When I was growing up in the deep south, we were taught manners. We said "yes, ma'am" and "no, sir", and "please" and "thank you". If I had ever said, "Yeah" to a teacher I quite possibly would have been expelled.

No one would have questioned it.

I kid you not - true story - I once had a teacher threaten to break my arm because I shrugged my shoulders at her instead of saying, "I don't know." (Oh, if only we knew then what we know now about law suits. My family could have been wealthy.)

I'm not bitter.

All teachers were addressed as Mr./Mrs./Miss and their last name. Teachers did not have first names or if they did, we certainly never used them. That was a sign of total disrespect and none of us ever dared to cross that line and find out what the punishment would be.

When I was in college, my tenth grade English teacher was in my creative writing course working on her masters. She told all the students to treat her as any other student and call her "Carol".

I couldn't do it.

Now often, there were adults in our lives who weren't related to us, but were friends of the family. These people were often given the title of Mr./Mrs./Miss and their first name. It was a way of bestowing honorary Aunt and Uncle titles on them. It showed that they were your parent's best friends, or someone you saw at church all the time, or your dance instructor (who was totally cool and not at all like a school teacher) and they were just too close to you to keep the formality of the last name between you.

When we had our own kids, we followed the same rules of addressing adults that we had been taught. We never thought anything about it.

Then Kerry joined the Army and we left the deep south.

We met Yankees.

We discovered that Yankees do not like to be dubbed honorary aunts and uncles. They like the formality (they call it respect) of being addressed by their last names. We found this very odd, but came across it more and more as we moved around the country. We finally came to realize that most people outside of the south do not like children calling them by their first names, even when Mr./Mrs./Miss is in front of it.

Now, we have moved to Hawaii.

We have to learn a new system.

In Hawaii, adults are dubbed "Aunties and Uncles"..........even if they don't know you. Auntie is just another word for "Ma'am" or "Hey, Lady!" I was at church one day and a young boy near me was chanting at me, "Auntie! Auntie! Auntie!" I had no idea he was talking to me. When Emily was introduced to her new Sunday School teacher she was told, "Call me Auntie Kim, everyone does." ", thank you," was Emily's reply (she has since adopted the new system).

Now that more of the kids know me, I've become "Auntie Amy" but still those who don't know me just holler, "Auntie!" They holler because they think I'm deaf since I don't respond the first few times they try to get my attention.

The new system takes some getting used to.
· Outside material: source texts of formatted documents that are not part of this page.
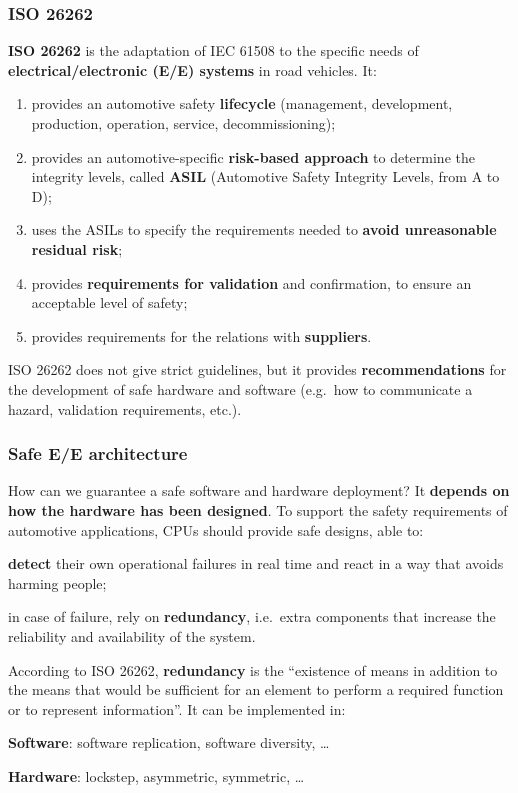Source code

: \subsubsection{ISO 26262}
\textbf{ISO 26262} is the adaptation of IEC 61508 to the specific needs of \textbf{electrical/electronic (E/E) systems} in road vehicles. It:
\begin{enumerate}
    \item provides an automotive safety \textbf{lifecycle} (management, development, production, operation, service, decommissioning);
    \item provides an automotive-specific \textbf{risk-based approach} to determine the integrity levels, called \textbf{ASIL} (Automotive Safety Integrity Levels, from A to D);
    \item uses the ASILs to specify the requirements needed to \textbf{avoid unreasonable residual risk};
    \item provides \textbf{requirements for validation} and confirmation, to ensure an acceptable level of safety;
    \item provides requirements for the relations with \textbf{suppliers}.
\end{enumerate}

ISO 26262 does not give strict guidelines, but it provides \textbf{recommendations} for the development of safe hardware and software (e.g.\ how to communicate a hazard, validation requirements, etc.).

\subsubsection{Safe E/E architecture}
How can we guarantee a safe software and hardware deployment? It \textbf{depends on how the hardware has been designed}.
To support the safety requirements of automotive applications, CPUs should provide safe designs, able to:
\begin{compactitemize}
    \item \textbf{detect} their own operational failures in real time and react in a way that avoids harming people;
    \item in case of failure, rely on \textbf{redundancy}, i.e.\ extra components that increase the reliability and availability of the system.
\end{compactitemize}

According to ISO 26262, \textbf{redundancy} is the ``existence of means in addition to the means that would be sufficient for an element to perform a required function or to represent information''.
It can be implemented in:
\begin{compactitemize}
    \item \textbf{Software}: software replication, software diversity, \dots
    \item \textbf{Hardware}: lockstep, asymmetric, symmetric, \dots
\end{compactitemize}

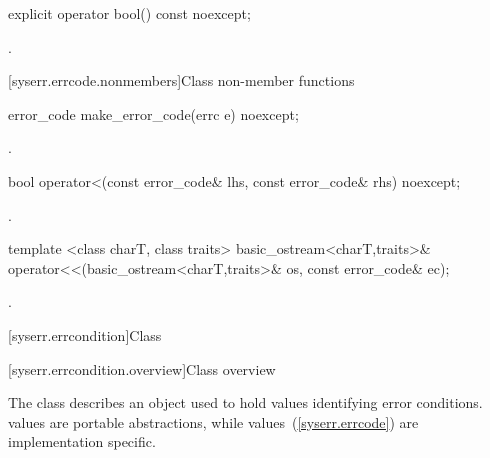 \begin{itemdecl}
explicit operator bool() const noexcept;
\end{itemdecl}

\begin{itemdescr}
\pnum
\returns {}.
\end{itemdescr}

[syserr.errcode.nonmembers]{Class  non-member functions}

\begin{itemdecl}
error_code make_error_code(errc e) noexcept;
\end{itemdecl}

\begin{itemdescr}
\pnum
\returns {}.
\end{itemdescr}

%
%
\begin{itemdecl}
bool operator<(const error_code& lhs, const error_code& rhs) noexcept;
\end{itemdecl}

\begin{itemdescr}
\pnum
\returns {}.
\end{itemdescr}

%
%
\begin{itemdecl}
template <class charT, class traits>
  basic_ostream<charT,traits>&
    operator<<(basic_ostream<charT,traits>& os, const error_code& ec);
\end{itemdecl}

\begin{itemdescr}
\pnum
\effects {}.
\end{itemdescr}


[syserr.errcondition]{Class }

[syserr.errcondition.overview]{Class  overview}

\pnum
The class  describes an object used to hold values identifying
error conditions. \enternote {} values are portable abstractions,
while  values~(\ref{syserr.errcode}) are implementation specific. \exitnote

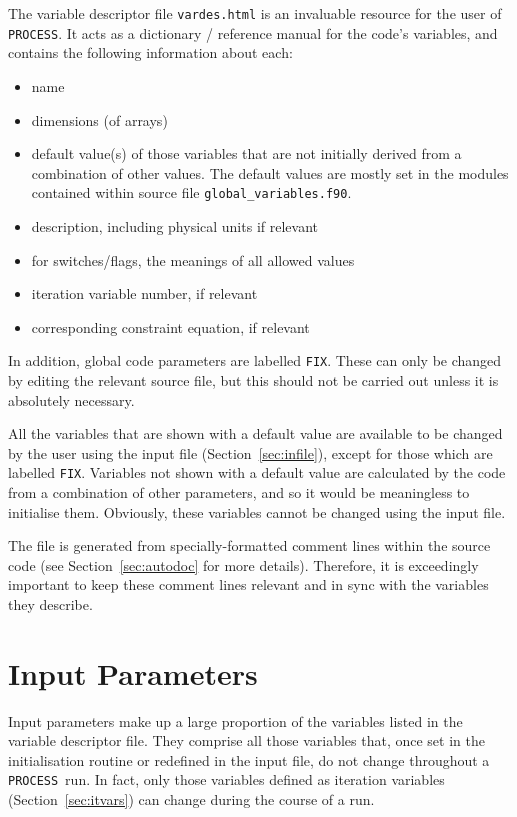 \documentclass[11pt,a4paper]{report}
\newcommand{\process}{\mbox{\texttt{PROCESS}}}
\begin{document}
The variable descriptor file \texttt{vardes.html} is an invaluable resource for
the user of \process. It acts as a dictionary / reference manual for the
code's variables, and contains the following information about each:
\begin{itemize}
\item name
\item dimensions (of arrays)
\item default value(s) of those variables that are not initially derived from
  a combination of other values. The default values are mostly set in the
  modules contained within source file \texttt{global\_variables.f90}.
\item description, including physical units if relevant
\item for switches/flags, the meanings of all allowed values
\item iteration variable number, if relevant
\item corresponding constraint equation, if relevant
\end{itemize}
In addition, global code parameters are labelled \texttt{FIX}. These can only
be changed by editing the relevant source file, but this should not be carried
out unless it is absolutely necessary.

All the variables that are shown with a default value are available to be
changed by the user using the input file (Section~\ref{sec:infile}), except
for those which are labelled \texttt{FIX}. Variables not shown with a default
value are calculated by the code from a combination of other parameters, and
so it would be meaningless to initialise them.  Obviously, these variables
cannot be changed using the input file.

The file is generated from specially-formatted comment lines within the source
code (see Section~\ref{sec:autodoc} for more details). Therefore, it is
exceedingly important to keep these comment lines relevant and in sync with
the variables they describe.

\section{Input Parameters}
\label{sec:inpars}

Input parameters make up a large proportion of the variables listed in the
variable descriptor file. They comprise all those variables that, once set in
the initialisation routine or redefined in the input file, do not change
throughout a \process\ run. In fact, only those variables defined as iteration
variables (Section~\ref{sec:itvars}) can change during the course of a run.
\end{document}

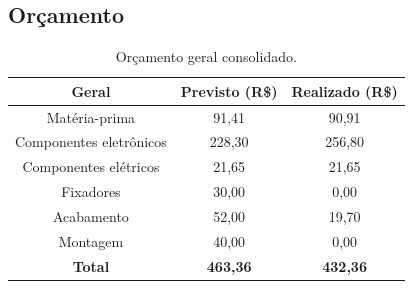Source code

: \begin{landscape}

\chapter{Orçamento}

\begin{table}[htpb]
\begin{center}
\caption{Orçamento geral consolidado.}
\begin{tabular}{|c|c|c|}
\hline
\textbf{Geral}          & \textbf{Previsto (R\$)} & \textbf{Realizado (R\$)} \\ \hline
Matéria-prima           & 91,41                   & 90,91                    \\ \hline
Componentes eletrônicos & 228,30                  & 256,80                   \\ \hline
Componentes elétricos   & 21,65                   & 21,65                    \\ \hline
Fixadores               & 30,00                   & 0,00                     \\ \hline
Acabamento              & 52,00                   & 19,70                    \\ \hline
Montagem                & 40,00                   & 0,00                     \\ \hline
\textbf{Total}          & \textbf{463,36}         & \textbf{432,36}          \\ \hline
\end{tabular}
\end{center}
\end{table}

\clearpage


\end{landscape}
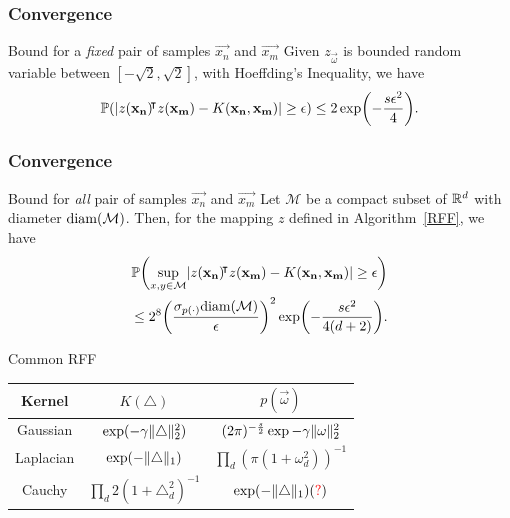 \documentclass[10pt]{../formats/RU}
\begin{document}
\begin{frame}
  \frametitle{Convergence}
  \begin{exampleblock}{Bound for a \emph{fixed} pair of samples $\vec{x_n}$ and $\vec{x_m}$}
    Given $z_{\vec{\omega}}$ is bounded random variable between $[-\sqrt{2}, \sqrt{2}]$, with Hoeffding's Inequality, we have
    \begin{align*}
      \P{\abs{z(\vec{x_n})\trn z(\vec{x_m})-K(\vec{x_n}, \vec{x_m})}\geq \epsilon} \leq 2\exp\parens*{-\frac{s\epsilon^2}{4}}.
    \end{align*}
  \end{exampleblock}
\end{frame}
\begin{frame}
  \frametitle{Convergence}
  \begin{exampleblock}{Bound for \emph{all} pair of samples $\vec{x_n}$ and $\vec{x_m}$}
    Let $\mathcal{M}$ be a compact subset of $\mathbb{R}^d$ with diameter $\textnormal{diam}(\mathcal{M})$. Then, for the mapping $z$ defined in Algorithm~\ref{RFF}, we have
    \begin{align*}
      \P{\sup_{x,y\in\mathcal{M}}\abs{z(\vec{x_n})\trn z(\vec{x_m})-K(\vec{x_n}, \vec{x_m})}\geq \epsilon} \\
      \leq 2^8\parens*{\frac{\sigma_{p(\cdot)}\textnormal{diam}(\mathcal{M})}{\epsilon}}^2\exp\parens*{-\frac{s\epsilon^2}{4(d+2)}}.
    \end{align*}
  \end{exampleblock}
\end{frame}
\begin{frame}{Common RFF}
  \centering
  \begin{tabular}{c c c}
    Kernel & $K(\triangle)$ & $p(\vec{\omega})$ \\
    \hline
    Gaussian & $\exp(-\gamma\lVert\triangle\rVert_2^2)$ & $(2\pi)^{-\frac{s}{2}}\exp{-\gamma\lVert\mathbf{\omega}\rVert_2^2}$\\
    Laplacian & $\exp(-\lVert\triangle\rVert_1)$ & $\prod\limits_{d}(\pi(1+\omega_d^2))^{-1}$\\
    Cauchy & $\prod\limits_{d}2(1+\triangle_d^2)^{-1}$ & $\exp(-\lVert\triangle\rVert_1)(\textcolor{red}{\mathord{?}})$
  \end{tabular}
\end{frame}
\end{document}
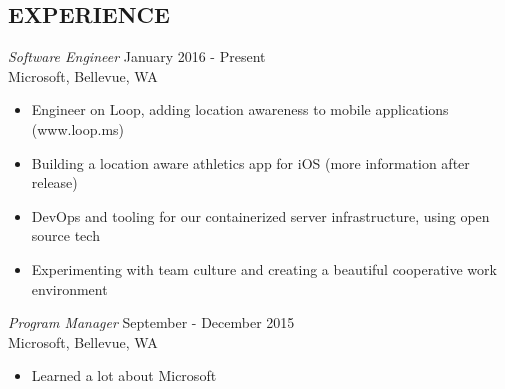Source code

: \documentclass[margin,4pt]{res} %
\begin{document}
\address{virajosinha@gmail.com\\ vsinha.com \\ %
github.com/vsinha}
\address{1451 20th Ave\\ Seattle, WA 98122\\(408) 505-1275}


\begin{resume}



 
\section{EXPERIENCE} 
	{\sl Software Engineer} \hfill January 2016 - Present\\
		Microsoft, Bellevue, WA
		\begin{itemize} \itemsep -2pt
		\item Engineer on Loop, adding location awareness to mobile applications (www.loop.ms)
		\item Building a location aware athletics app for iOS (more information after release)
		\item DevOps and tooling for our containerized server infrastructure, using open source tech
		\item Experimenting with team culture and creating a beautiful cooperative work environment
		\end{itemize}

	{\sl Program Manager} \hfill September - December 2015\\
		Microsoft, Bellevue, WA
		\begin{itemize} \itemsep -2pt
		\item Learned a lot about Microsoft
		\end{itemize}


\end{resume}
\end{document}
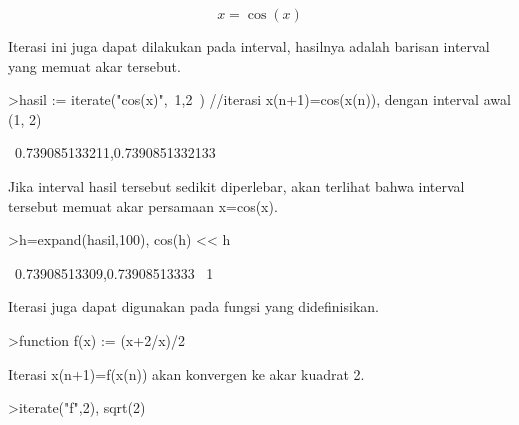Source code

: \documentclass[a4paper,10pt]{article}
\begin{document}
\begin{eulernotebook}
\begin{eulercomment}
\begin{eulercomment}
\begin{eulercomment}
\begin{eulercomment}
\begin{eulercomment}
\begin{eulercomment}
\begin{eulercomment}
\begin{eulercomment}
\begin{eulercomment}
\begin{eulercomment}
\begin{eulercomment}
\begin{eulercomment}
\begin{eulercomment}
\begin{eulercomment}
\begin{eulercomment}
\begin{eulercomment}
\begin{eulercomment}
\begin{eulercomment}
\begin{eulercomment}
\begin{eulercomment}
\begin{eulercomment}
\begin{eulercomment}
\begin{eulercomment}
\begin{eulercomment}
\begin{eulercomment}
\begin{eulercomment}
\begin{eulercomment}
\begin{eulercomment}
\begin{eulercomment}
\begin{eulercomment}
\begin{eulercomment}
\begin{eulercomment}
\begin{eulercomment}
\end{eulercomment}
\begin{eulerformula}
\[
x = \cos(x)
\]
\end{eulerformula}
\begin{eulercomment}
Iterasi ini juga dapat dilakukan pada interval, hasilnya adalah
barisan interval yang memuat akar tersebut.
\end{eulercomment}
\begin{eulerprompt}
>hasil := iterate("cos(x)",~1,2~) //iterasi x(n+1)=cos(x(n)), dengan interval awal (1, 2)
\end{eulerprompt}
\begin{euleroutput}
  ~0.739085133211,0.7390851332133~
\end{euleroutput}
\begin{eulercomment}
Jika interval hasil tersebut sedikit diperlebar, akan terlihat bahwa
interval tersebut memuat akar persamaan x=cos(x).
\end{eulercomment}
\begin{eulerprompt}
>h=expand(hasil,100), cos(h) << h
\end{eulerprompt}
\begin{euleroutput}
  ~0.73908513309,0.73908513333~
  1
\end{euleroutput}
\begin{eulercomment}
Iterasi juga dapat digunakan pada fungsi yang didefinisikan.
\end{eulercomment}
\begin{eulerprompt}
>function f(x) := (x+2/x)/2
\end{eulerprompt}
\begin{eulercomment}
Iterasi x(n+1)=f(x(n)) akan konvergen ke akar kuadrat 2.
\end{eulercomment}
\begin{eulerprompt}
>iterate("f",2), sqrt(2)
\end{eulerprompt}
\begin{euleroutput}

\end{euleroutput}
\end{eulercomment}
\end{eulercomment}
\end{eulercomment}
\end{eulercomment}
\end{eulercomment}
\end{eulercomment}
\end{eulercomment}
\end{eulercomment}
\end{eulercomment}
\end{eulercomment}
\end{eulercomment}
\end{eulercomment}
\end{eulercomment}
\end{eulercomment}
\end{eulercomment}
\end{eulercomment}
\end{eulercomment}
\end{eulercomment}
\end{eulercomment}
\end{eulercomment}
\end{eulercomment}
\end{eulercomment}
\end{eulercomment}
\end{eulercomment}
\end{eulercomment}
\end{eulercomment}
\end{eulercomment}
\end{eulercomment}
\end{eulercomment}
\end{eulercomment}
\end{eulercomment}
\end{eulercomment}
\end{eulernotebook}
\end{document}
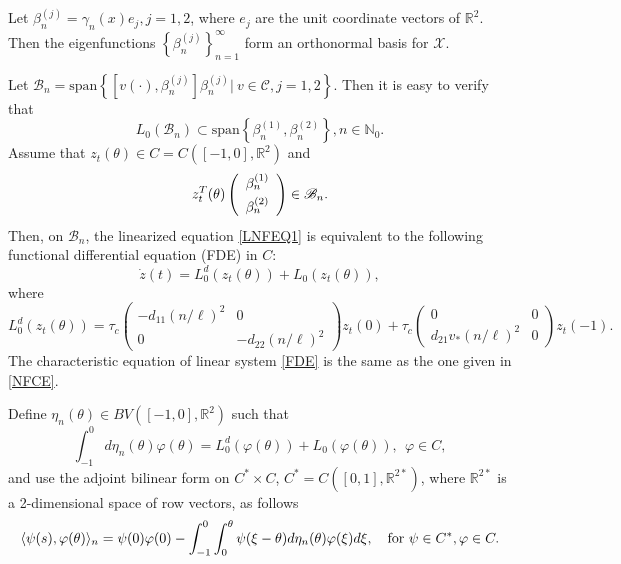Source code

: \documentclass[11pt]{article}
\theoremstyle{definition}
\theoremstyle{remark}
\numberwithin{equation}{section}
\begin{document}
Let  $\beta_n^{(j)}= \gamma_n(x)e_j, j=1, 2$,
where $e_j$ are the unit coordinate vectors of $\mathbb{R}^2$. Then the eigenfunctions $\left\{\beta_n^{(j)}\right\}_{n=1}^{\infty}$  form an orthonormal basis for $\mathscr{X}$.


Let $\mathscr{B}_n=\mbox{span}\left\{\left[v(\cdot), \beta_n^{(j)}\right]\beta_n^{(j)}|~ v\in \mathscr{C}, j=1, 2\right\}$.  Then it is easy to verify that
$$L_0(\mathscr{B}_n)\subset \mbox{span}\left\{\beta_n^{(1)}, \beta_n^{(2)}\right\}, n\in \mathbb{N}_0.$$
Assume that $z_t(\theta)\in C=C\left([-1,0], \mathbb{R}^2\right)$ and
 $$z_t^T(\theta) \left(\begin{array}{c}
                             \beta_n^{(1)} \vspace{0.1cm}\\
                             \beta_n^{(2)}
                           \end{array}
\right)\in \mathscr{B}_n.$$
Then, on $\mathscr{B}_n$, the linearized equation  \eqref{LNFEQ1} is equivalent to the following  functional differential equation (FDE) in $C$:
\begin{equation}
\label{FDE}
\dot{z}(t)=L_0^d\left(z_t(\theta) \right)+ L_0(z_t(\theta)),
\end{equation}
where
$$
L_0^d\left(z_t(\theta) \right) =\tau_c\left(\begin{array}{cc}
                  -d_{11} (n/\ell)^2 & 0 \\
                   0 &   -d_{22}(n/\ell)^2
                 \end{array}
\right) z_t(0)+\tau_c\left(\begin{array}{cc}
                  0 & 0 \\
                d_{21}v_*(n/\ell)^2 &  0
                 \end{array}
\right) z_t(-1).
$$
The characteristic equation of  linear system  \eqref{FDE} is the same as the one  given in  \eqref{NFCE}.

Define $\eta_n(\theta)\in BV([-1, 0], \mathbb{R}^2)$
such that
$$
\int^0_{-1}d\eta_n(\theta) \varphi(\theta)=L_0^d(\varphi(\theta)) + L_0(\varphi(\theta)), ~~\varphi\in C,
 $$
and use the adjoint bilinear form on $C^*\times C$, $C^*=C([0, 1], \mathbb{R}^{2*})$, where $\mathbb{R}^{2*}$ is a 2-dimensional
space of row vectors,   as follows
$$
\langle\psi(s),
\varphi(\theta)\rangle_n =\psi(0)\varphi(0)-\int^0_{-1}\int^{\theta}_0
\psi(\xi-\theta)d\eta_n (\theta)\varphi(\xi)d\xi,\ \ \
\textmd{for}\ \psi\in C^*, \varphi\in C.
$$
\end{document}
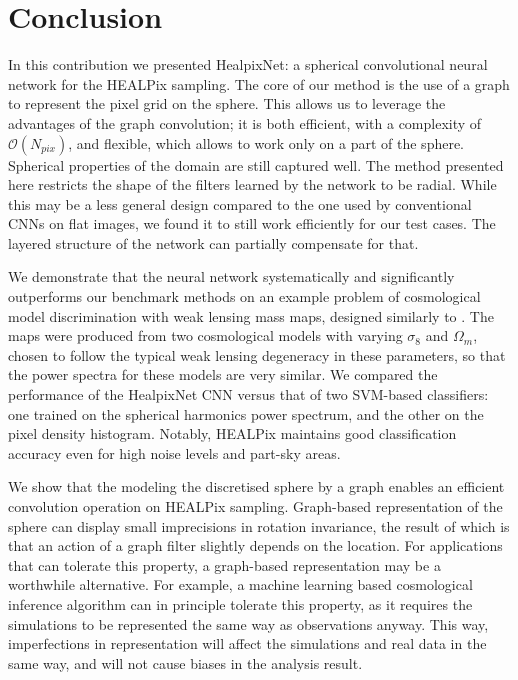 \documentclass[final,twocolumn,3p,times,authoryear]{elsarticle}
\newcommand{\nati}[1]{{\color[rgb]{.1,.6,.1}{#1}}}
\newcommand{\TK}[1]{{\color{red}{TK:#1}}}
\newcommand{\1}{\b{1}}              %
\newcommand{\0}{\b{0}}              %
\begin{document}

\section{Conclusion}
\label{sec:conclusion}

In this contribution we presented HealpixNet: a spherical convolutional neural network for the HEALPix sampling.
The core of our method is the use of a graph to represent the pixel grid on the sphere.
This allows us to leverage the advantages of the graph convolution; it is both efficient, with a complexity of $\mathcal{O}(N_{pix})$, and flexible, which allows to work only on a part of the sphere.
Spherical properties of the domain are still captured well.
The method presented here restricts the shape of the filters learned by the network to be radial.
While this may be a less general design compared to the one used by conventional CNNs on flat images, we found it to still work efficiently for our test cases.
The layered structure of the network can partially compensate for that.

We demonstrate that the neural network systematically and significantly outperforms our benchmark methods on an example problem of cosmological model discrimination with weak lensing mass maps, designed similarly to \citep{schmelze2017cosmologicalmodel}.
The maps were produced from two cosmological models with varying $\sigma_8$ and $\Omega_m$, chosen to follow the typical weak lensing degeneracy in these parameters, so that the power spectra for these models are very similar.
We compared the performance of the HealpixNet CNN versus that of two SVM-based classifiers: one trained on the spherical harmonics power spectrum, and the other on the pixel density histogram.
Notably, HEALPix maintains good classification accuracy even for high noise levels and part-sky areas.

We show that the modeling the discretised sphere by a graph enables an efficient convolution operation on HEALPix sampling.
Graph-based representation of the sphere can display small imprecisions in rotation invariance, the result of which is that an action of a graph filter slightly depends on the location.
For applications that can tolerate this property, a graph-based representation may be a worthwhile alternative.
For example, a machine learning based cosmological inference algorithm can in principle tolerate this property, as it requires the simulations to be represented the same way as observations anyway.
This way, imperfections in representation will affect the simulations and real data in the same way, and will not cause biases in the analysis result.
\end{document}
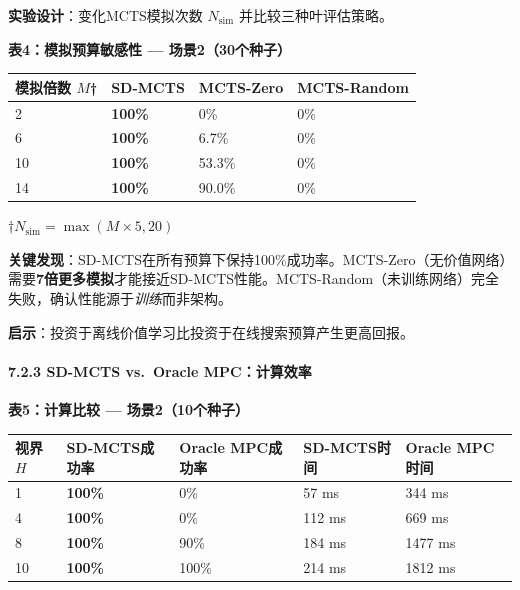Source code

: \documentclass[UTF8]{ctexart}
\let\oldparagraph\paragraph
\renewcommand{\paragraph}[1]{\oldparagraph{#1}\mbox{}}
\begin{document}
\textbf{实验设计}：变化MCTS模拟次数 \(N_{\text{sim}}\)
并比较三种叶评估策略。

\textbf{表4：模拟预算敏感性 --- 场景2（30个种子）}

\begin{table}[h]
\centering
\begin{tabular}{p{4cm}p{3cm}p{3cm}p{3cm}}
\toprule
\textbf{模拟倍数 \(M\)†} & \textbf{SD-MCTS} & \textbf{MCTS-Zero} & \textbf{MCTS-Random} \\
\midrule
2 & \textbf{100\%} & 0\% & 0\% \\
6 & \textbf{100\%} & 6.7\% & 0\% \\
10 & \textbf{100\%} & 53.3\% & 0\% \\
14 & \textbf{100\%} & 90.0\% & 0\% \\
\bottomrule
\end{tabular}
\end{table}

†\(N_{\text{sim}} = \max(M \times 5, 20)\)

\textbf{关键发现}：SD-MCTS在所有预算下保持100\%成功率。MCTS-Zero（无价值网络）需要\textbf{7倍更多模拟}才能接近SD-MCTS性能。MCTS-Random（未训练网络）完全失败，确认性能源于\emph{训练}而非架构。

\textbf{启示}：投资于离线价值学习比投资于在线搜索预算产生更高回报。

\hypertarget{sd-mcts-vs.oracle-mpcux8ba1ux7b97ux6548ux7387}{%
\paragraph{7.2.3 SD-MCTS vs.~Oracle
MPC：计算效率}\label{sd-mcts-vs.oracle-mpcux8ba1ux7b97ux6548ux7387}}

\textbf{表5：计算比较 --- 场景2（10个种子）}

\begin{table}[h]
\centering
\begin{tabular}{p{2cm}p{3.5cm}p{3.5cm}p{3cm}p{3cm}}
\toprule
\textbf{视界 \(H\)} & \textbf{SD-MCTS成功率} & \textbf{Oracle MPC成功率} & \textbf{SD-MCTS时间} & \textbf{Oracle MPC时间} \\
\midrule
1 & \textbf{100\%} & 0\% & 57 ms & 344 ms \\
4 & \textbf{100\%} & 0\% & 112 ms & 669 ms \\
8 & \textbf{100\%} & 90\% & 184 ms & 1477 ms \\
10 & \textbf{100\%} & 100\% & 214 ms & 1812 ms \\
\bottomrule
\end{tabular}
\end{table}
\end{document}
  1. Isn't it funny how different customs are. Over here in Germany, adults rarely smile and especially at kids so when we were at the Dallas airport people were talking to the kids and Emma (was only 17 mon when we arrived in Germany) kept telling me they are smiling and talking to her...why? :) I tried to explain we were in the states and people are just that way here and are trying to be nice. It isn't that the people here are not nice or don't like kids...just the way they do things.